Капитан из угрозыска высыпал на стол горсть стреляных гильз – чуть порыжевших, со рваными лепестками у входного отверстия.
– Все от холостых, – прокомментировал он, – весь холм облазил. Да и не дурак же ОН: после такого выстрела затвор передергивать.
– Ладно, и на том спасибо, – вздохнул Герасим, – на сегодня все.
Капитан промокнул платком лицо, надел фуражку, попрощался с Герасимом и вышел. Рука у него тоже была мокрая.
В избу зашел старик Зайцев.
– Чо, Гера, по чаям вдарим?
– Вдарим, – согласился Герасим.
Старик быстро принес разномастные чашки, старенький электрочайник.
– Дед, вы у какого моста-то засаду устраивали? – как приятно, подумал Герасим, что есть вопросы, ответы на которые не надо ни заносить в протокол, ни анализировать.
– Дак у нас один здесь мост-то, через Зерну.

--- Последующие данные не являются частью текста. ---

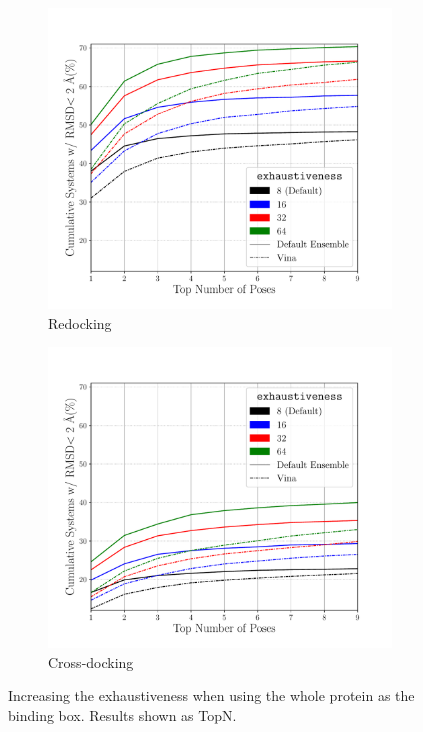 \documentclass[journal=jcisd8,manuscript=article]{achemso}
\begin{document}
\begin{figure}    
        \begin{subfigure}[b]{0.48\textwidth}    
    		\centering
    		\includegraphics[width=\textwidth]{figures/redocking/whole_ptn_sweep_exhaustiveness_line.pdf}
    		\caption{Redocking}
            \label{fig:WholeProteinExhRD}
        \end{subfigure}    
        \begin{subfigure}[b]{0.48\textwidth}    
    		\centering
    		\includegraphics[width=\textwidth]{figures/crossdocking/whole_ptn_sweep_exhaustiveness_line.pdf}
    		\caption{Cross-docking}
            \label{fig:WholeProteinExhCD}
        \end{subfigure}    
	\caption{Increasing the exhaustiveness when using the whole protein as the binding box. Results shown as TopN.}
        \label{fig:WholeProteinExh}
\end{figure}
\end{document}
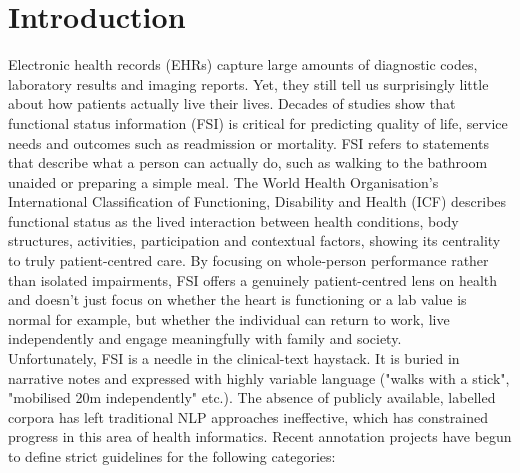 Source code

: 
\chapter{Introduction}

Electronic health records (EHRs) capture large amounts of diagnostic codes, laboratory results and imaging reports. Yet, they still tell us surprisingly little about how patients actually live their lives. 
Decades of studies show that functional status information (FSI) is critical for predicting quality of life, service needs and outcomes such as readmission or mortality. FSI refers to statements that describe what a person can actually do, such as walking to the bathroom unaided or preparing a simple meal. The World Health Organisation's International Classification of Functioning, Disability and Health (ICF) describes functional status as the lived interaction between health conditions, body structures, activities, participation and contextual factors, showing its centrality to truly patient-centred care. By focusing on whole-person performance rather than isolated impairments, FSI offers a genuinely patient-centred lens on health and doesn't just focus on whether the heart is functioning or a lab value is normal for example, but whether the individual can return to work, live independently and engage meaningfully with family and society. \\

Unfortunately, FSI is a needle in the clinical-text haystack. It is buried in narrative notes and expressed with highly variable language ("walks with a stick", "mobilised 20m independently" etc.). The absence of publicly available, labelled corpora has left traditional NLP approaches ineffective, which has constrained progress in this area of health informatics. Recent annotation projects have begun to define strict guidelines for the following categories:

– Я думал, может, раньше еще где был.
– Не, мост у нас всегда один.
Мотивы. Ревность у Никитина. Зависть у Синюшина. Теперь выясняется, что и с Карабановым у покойного были какие-то трения. Хотя живут же на свете сотни тысяч неудачливых влюбленных, и, самое главное, их удачливые соперники тоже живут. И всегда там, где есть первый, победитель, есть и оставшийся позади.
Всех подозревать нельзя. А придется, потому что среди честных людей есть негодяй, по вине которого осталась незаконченной последняя роль Константина Гурьева.
– А как же тебя белые не расстреляли?
– Они хотели. Только не расстрелять. Повесить хотели. А я как с ихним следователем поговорил, так и сбежал. Они меня в сараюшку посадили, а там двух нижних бревен в углу не было. Я землю разрыл и выполз.
Мысли Герасима все возвращались к выстрелу в спину, и придумать вопрос для деда Егора оказалось очень трудно.
– А… Я все хочу спросить…
Самое печальное, что эксперты так и не определили, из какого из трех боевых карабинов стреляли. Конечно, их можно понять, стволы разношены до безобразия. Но они заявляют, что стреляли скорее всего из какого-то другого карабина.
– …белый следователь – он какой был?
– Молодой такой, вроде тебя. Вежливый. Хотя я его еще моложе был – совсем мальчишка, и руки у меня за спиной скручены, на «вы» разговаривал. Не ругался, не бил – врать не буду. Меня тут в школе просили выступать, так пионерка одна спрашивает: «А как вы вынесли пытки в белом застенке?» «Какие пытки, внучка? – отвечаю, – не было пыток. Казак нагайкой по спине вытянул, пока за мной гонялся, да конвойный прикладом пихнул. И не в застенке меня допрашивали, а в дяди Игнатовой избе». А они, школьники, зашумели все сразу, будто им чего недодали. Я не хочу, чтоб меня героем считали – не герой я, не довелось. Но есаула-то я хлопнул с брательником. А вот поди ж ты – раз не пытали, так уже вроде я и не борец, а самозванец.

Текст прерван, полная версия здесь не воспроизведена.